AGRICULTURE, AGRI-BUSINESS & FOOD SECURITY

Prior to the 4th Republic, the Agricultural sector averaged an annual growth rate of 7%, due to the expansion of staple crops into new areas, with Nigeria considered a global leader in the production of cassava, cowpea and yam. With Cross River State well placed within the region known for the production of cash crops such as oil palm, rubber and cocoa, and especially considering the investments in these crops from the days of the Michael Okpara Eastern Nigeria Development Plan (ENDP) of the 1960s to the abandonment of Agriculture after the oil boom of the 1970s, there is now a grave need to fix the compass, drastically reevaluate our commitment and refocus significant and practical efforts towards Agriculture, as a State and sub-national entity.
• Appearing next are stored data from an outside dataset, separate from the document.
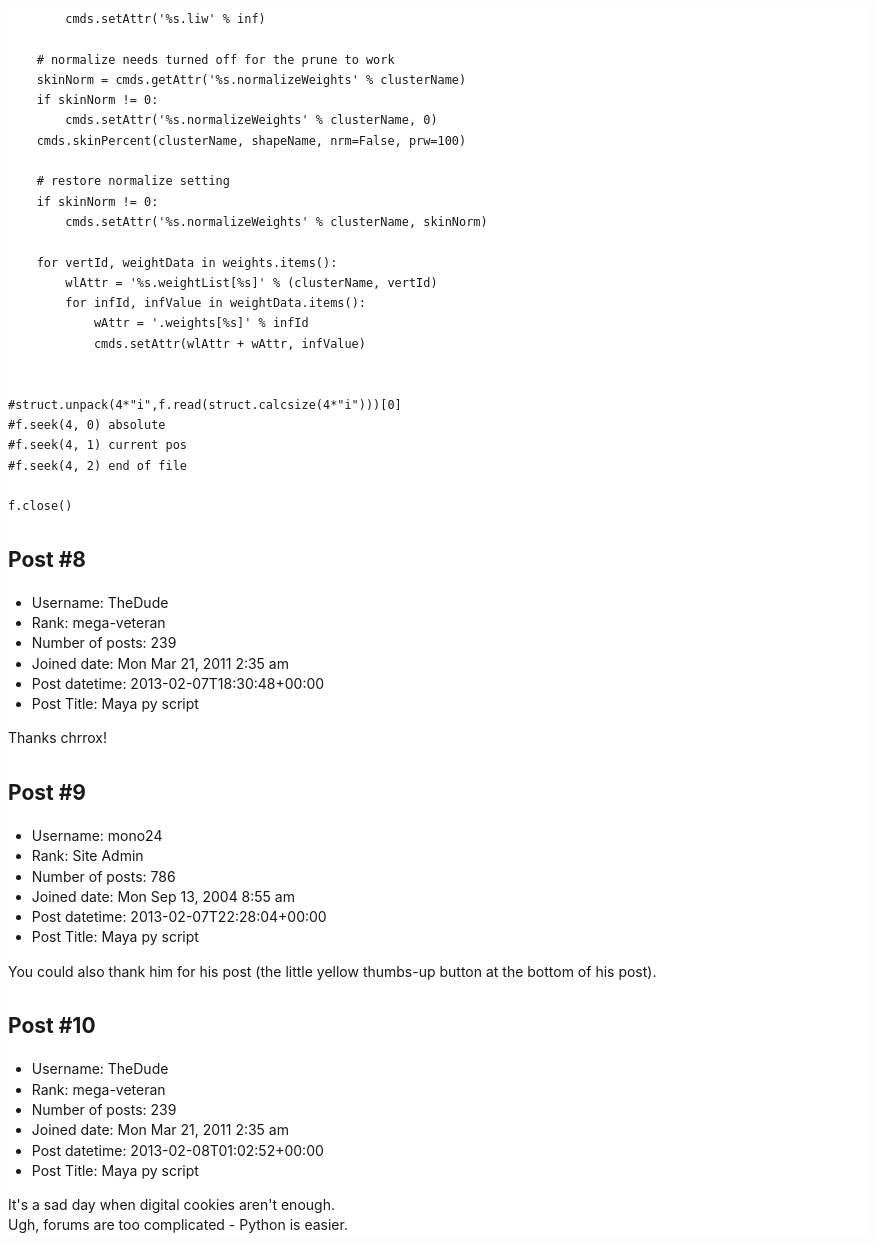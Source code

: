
 ```
		cmds.setAttr('%s.liw' % inf)

	# normalize needs turned off for the prune to work
	skinNorm = cmds.getAttr('%s.normalizeWeights' % clusterName)
	if skinNorm != 0:
		cmds.setAttr('%s.normalizeWeights' % clusterName, 0)
	cmds.skinPercent(clusterName, shapeName, nrm=False, prw=100)

	# restore normalize setting
	if skinNorm != 0:
		cmds.setAttr('%s.normalizeWeights' % clusterName, skinNorm)

	for vertId, weightData in weights.items():
		wlAttr = '%s.weightList[%s]' % (clusterName, vertId)
		for infId, infValue in weightData.items():
			wAttr = '.weights[%s]' % infId
			cmds.setAttr(wlAttr + wAttr, infValue)


#struct.unpack(4*"i",f.read(struct.calcsize(4*"i")))[0] 
#f.seek(4, 0) absolute
#f.seek(4, 1) current pos
#f.seek(4, 2) end of file

f.close()
```
## Post #8
- Username: TheDude
- Rank: mega-veteran
- Number of posts: 239
- Joined date: Mon Mar 21, 2011 2:35 am
- Post datetime: 2013-02-07T18:30:48+00:00
- Post Title: Maya py script

Thanks chrrox!
## Post #9
- Username: mono24
- Rank: Site Admin
- Number of posts: 786
- Joined date: Mon Sep 13, 2004 8:55 am
- Post datetime: 2013-02-07T22:28:04+00:00
- Post Title: Maya py script

You could also thank him for his post (the little yellow thumbs-up button at the bottom of his post).
## Post #10
- Username: TheDude
- Rank: mega-veteran
- Number of posts: 239
- Joined date: Mon Mar 21, 2011 2:35 am
- Post datetime: 2013-02-08T01:02:52+00:00
- Post Title: Maya py script

It's a sad day when digital cookies aren't enough.   
Ugh, forums are too complicated - Python is easier.
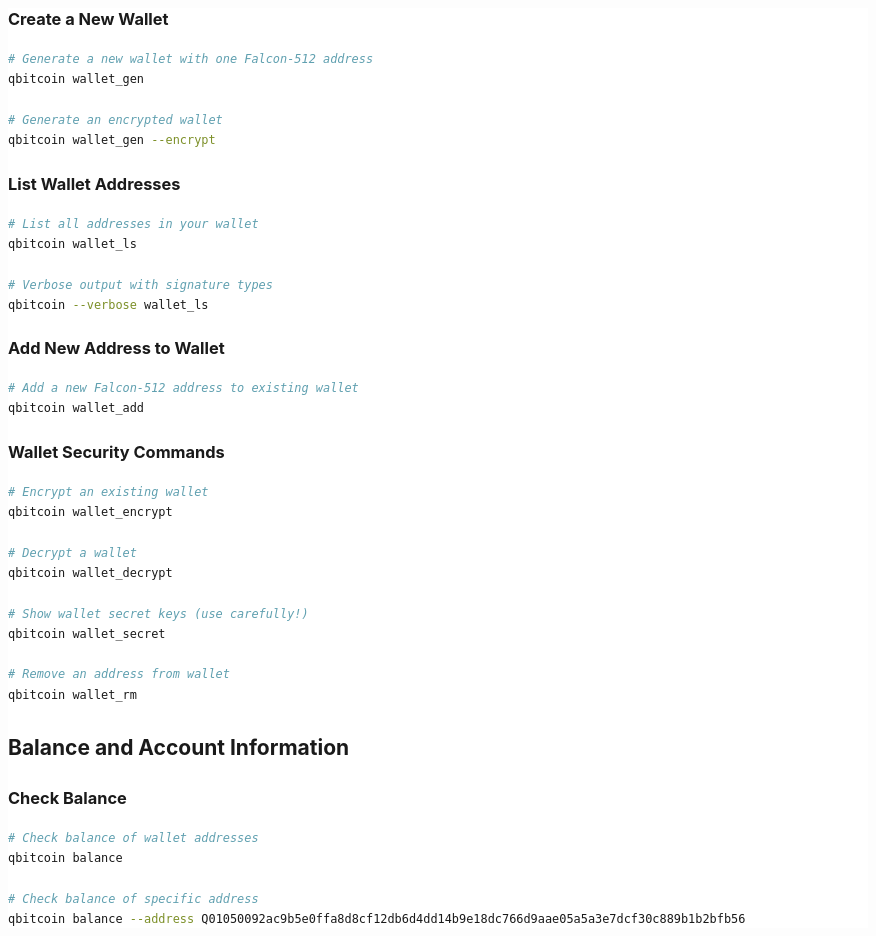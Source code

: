### Create a New Wallet
```bash
# Generate a new wallet with one Falcon-512 address
qbitcoin wallet_gen

# Generate an encrypted wallet
qbitcoin wallet_gen --encrypt
```

### List Wallet Addresses
```bash
# List all addresses in your wallet
qbitcoin wallet_ls

# Verbose output with signature types
qbitcoin --verbose wallet_ls
```

### Add New Address to Wallet
```bash
# Add a new Falcon-512 address to existing wallet
qbitcoin wallet_add
```

### Wallet Security Commands
```bash
# Encrypt an existing wallet
qbitcoin wallet_encrypt

# Decrypt a wallet
qbitcoin wallet_decrypt

# Show wallet secret keys (use carefully!)
qbitcoin wallet_secret

# Remove an address from wallet
qbitcoin wallet_rm
```

## Balance and Account Information

### Check Balance
```bash
# Check balance of wallet addresses
qbitcoin balance

# Check balance of specific address
qbitcoin balance --address Q01050092ac9b5e0ffa8d8cf12db6d4dd14b9e18dc766d9aae05a5a3e7dcf30c889b1b2bfb56
```
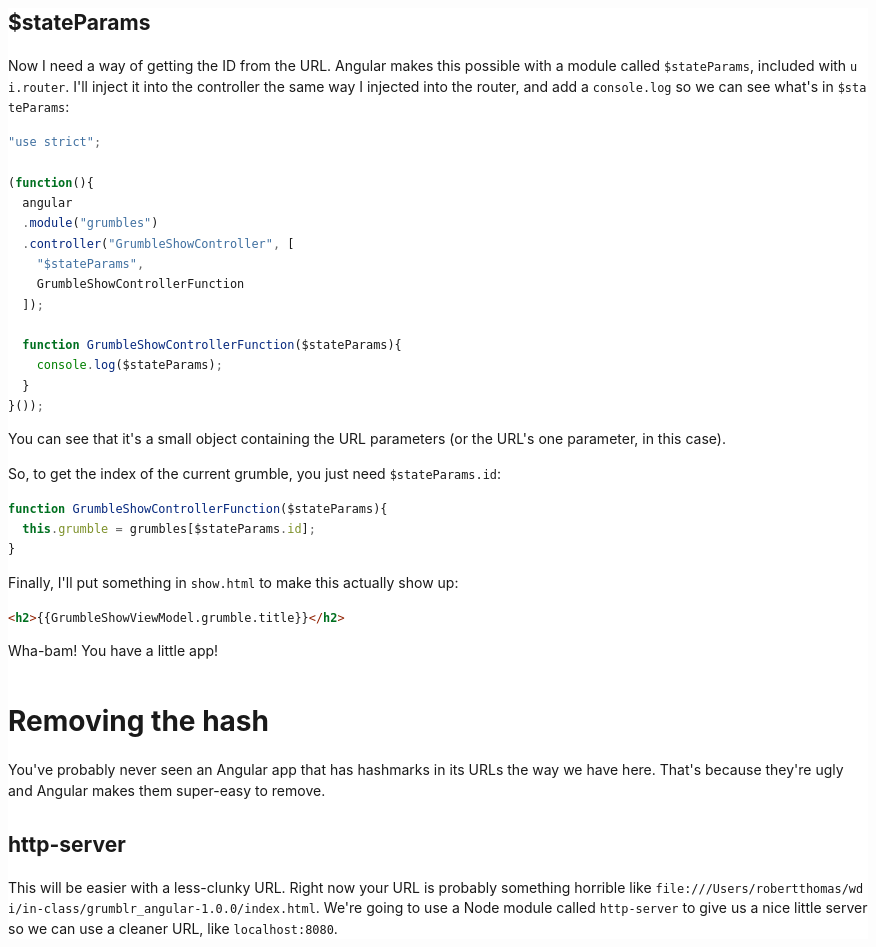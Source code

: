 ## $stateParams

Now I need a way of getting the ID from the URL. Angular makes this possible with a module called `$stateParams`, included with `ui.router`. I'll inject it into the controller the same way I injected into the router, and add a `console.log` so we can see what's in `$stateParams`:

```js
"use strict";

(function(){
  angular
  .module("grumbles")
  .controller("GrumbleShowController", [
    "$stateParams",
    GrumbleShowControllerFunction
  ]);

  function GrumbleShowControllerFunction($stateParams){
    console.log($stateParams);
  }
}());
```

You can see that it's a small object containing the URL parameters (or the URL's one parameter, in this case).

So, to get the index of the current grumble, you just need `$stateParams.id`:

```js
function GrumbleShowControllerFunction($stateParams){
  this.grumble = grumbles[$stateParams.id];
}
```

Finally, I'll put something in `show.html` to make this actually show up:

```html
<h2>{{GrumbleShowViewModel.grumble.title}}</h2>
```

Wha-bam! You have a little app!

# Removing the hash

You've probably never seen an Angular app that has hashmarks in its URLs the way we have here. That's because they're ugly and Angular makes them super-easy to remove.

## http-server

This will be easier with a less-clunky URL. Right now your URL is probably something horrible like `file:///Users/robertthomas/wdi/in-class/grumblr_angular-1.0.0/index.html`. We're going to use a Node module called `http-server` to give us a nice little server so we can use a cleaner URL, like `localhost:8080`.
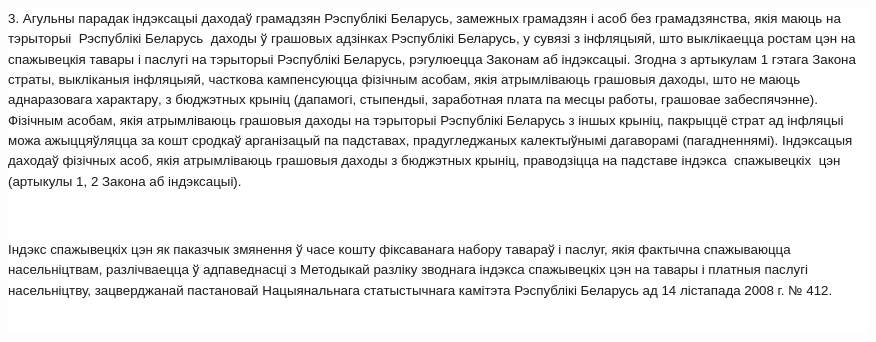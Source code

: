 <p><span style="font-size: 10pt; layout-grid-mode: line; font-family: Arial">3. Агульны парадак індэксацыі даходаў грамадзян Рэспублікі Беларусь, замежных грамадзян і асоб без грамадзянства, якія маюць на тэрыторыі<span style="mso-spacerun: yes">  </span>Рэспублікі Беларусь<span style="mso-spacerun: yes">  </span>даходы ў грашовых адзінках Рэспублікі Беларусь, у сувязі з інфляцыяй, што выклікаецца ростам </span><span lang="BE" style="font-size: 10pt; layout-grid-mode: line; font-family: Arial; mso-ansi-language: BE">цэн</span><span style="font-size: 10pt; layout-grid-mode: line; font-family: Arial"> на спажывецкія тавары і паслугі на тэрыторыі Рэспублікі Беларусь, рэгулюецца Законам аб індэксацыі. Згодна </span><span lang="BE" style="font-size: 10pt; layout-grid-mode: line; font-family: Arial; mso-ansi-language: BE">з </span><span style="font-size: 10pt; layout-grid-mode: line; font-family: Arial">артыкул</span><span lang="BE" style="font-size: 10pt; layout-grid-mode: line; font-family: Arial; mso-ansi-language: BE">ам</span><span style="font-size: 10pt; layout-grid-mode: line; font-family: Arial"> 1 гэтага Закона страты, вы</span><span lang="BE" style="font-size: 10pt; layout-grid-mode: line; font-family: Arial; mso-ansi-language: BE">кліканыя</span><span style="font-size: 10pt; layout-grid-mode: line; font-family: Arial"> інфляцыяй, часткова кампенсуюцца фізічным асобам, якія атрымліваюць грашовыя даходы, </span><span lang="BE" style="font-size: 10pt; layout-grid-mode: line; font-family: Arial; mso-ansi-language: BE">што</span><span style="font-size: 10pt; layout-grid-mode: line; font-family: Arial"> не маюць аднаразовага характару</span><span lang="BE" style="font-size: 10pt; layout-grid-mode: line; font-family: Arial; mso-ansi-language: BE">,</span><span style="font-size: 10pt; layout-grid-mode: line; font-family: Arial"> з бюджэтных крыніц (дапамогі, стыпендыі, заработная плата па месц</span><span lang="BE" style="font-size: 10pt; layout-grid-mode: line; font-family: Arial; mso-ansi-language: BE">ы</span><span style="font-size: 10pt; layout-grid-mode: line; font-family: Arial"> работы, грашовае забеспячэнне). Фізічным асобам, якія атрымліваюць грашовыя даходы на тэрыторыі Рэспублікі Беларусь з </span><span lang="BE" style="font-size: 10pt; layout-grid-mode: line; font-family: Arial; mso-ansi-language: BE">іншых</span><span style="font-size: 10pt; layout-grid-mode: line; font-family: Arial"> крыніц, пакрыццё страт ад інфляцыі можа ажыццяўляцца за кошт сродкаў арганізацый па падставах, прадугледжаных калектыўнымі дагаворамі (пагадненнямі). Індэксацыя даходаў фізічных асоб, якія атрымліваюць грашовыя даходы з бюджэтных крыніц, праводзіцца на падставе індэкса<span style="mso-spacerun: yes">  </span>спажывецкіх<span style="mso-spacerun: yes">  </span></span><span lang="BE" style="font-size: 10pt; layout-grid-mode: line; font-family: Arial; mso-ansi-language: BE">цэн</span><span style="font-size: 10pt; layout-grid-mode: line; font-family: Arial"> (артыкулы 1, 2 Закона аб індэксацыі).</span></p>
<p><span style="font-size: 10pt; layout-grid-mode: line; font-family: Arial"></span></p>
<p> </p>
<p><span style="font-size: 10pt; layout-grid-mode: line; font-family: Arial">Індэкс спажывецкіх </span><span lang="BE" style="font-size: 10pt; layout-grid-mode: line; font-family: Arial; mso-ansi-language: BE">цэн</span><span style="font-size: 10pt; layout-grid-mode: line; font-family: Arial"> як паказчык змянення ў час</span><span lang="BE" style="font-size: 10pt; layout-grid-mode: line; font-family: Arial; mso-ansi-language: BE">е</span><span style="font-size: 10pt; layout-grid-mode: line; font-family: Arial"> кошту фіксаванага набору тавараў і паслуг, </span><span lang="BE" style="font-size: 10pt; layout-grid-mode: line; font-family: Arial; mso-ansi-language: BE">якія </span><span style="font-size: 10pt; layout-grid-mode: line; font-family: Arial">фактычна спажыва</span><span lang="BE" style="font-size: 10pt; layout-grid-mode: line; font-family: Arial; mso-ansi-language: BE">юцца </span><span style="font-size: 10pt; layout-grid-mode: line; font-family: Arial">насельніцтвам, разлічваецца ў адпаведнасці з Методыкай разліку зводнага індэкса спажывецкіх </span><span lang="BE" style="font-size: 10pt; layout-grid-mode: line; font-family: Arial; mso-ansi-language: BE">цэн</span><span style="font-size: 10pt; layout-grid-mode: line; font-family: Arial"> на тавары і платныя паслугі насельніцтву, зацверджанай пастановай Нацыянальнага статыстычнага камітэта Рэспублікі Беларусь ад 14 лістапада 2008 г. № 412. </span></p>
<p><span style="font-size: 10pt; layout-grid-mode: line; font-family: Arial"></span></p>
<p> </p>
In 2017 and prior to the previous general elections in Cross River State, Agriculture accounted for around 13% of the Gross State Product (GSP), a meager N114.5 Billion, which accounted for 0.5% of Nigeria’s Agricultural sector, ranking 25th in the country, 7th in Southern Nigeria and 3rd in the South-South Geopolitical Region. This meant a 61% (N69b) output from crops, 20% (N23b) from forestry, 14% (N15.95b) from fisheries and 5% (N5.8b) from livestock. With these numbers, every lover of Cross River State will agree that these are way below the capacity, capability and potential of CRS. CRS can surely do much better.

Through a combination of bold executive actions, focused and renewable long-term agricultural policies and effective legislation, CRS could make a bold claim of her leadership role in the Nigerian Agricultural sector, which has since been relinquished, even with neighboring Ebonyi State making the much needed quantum jump.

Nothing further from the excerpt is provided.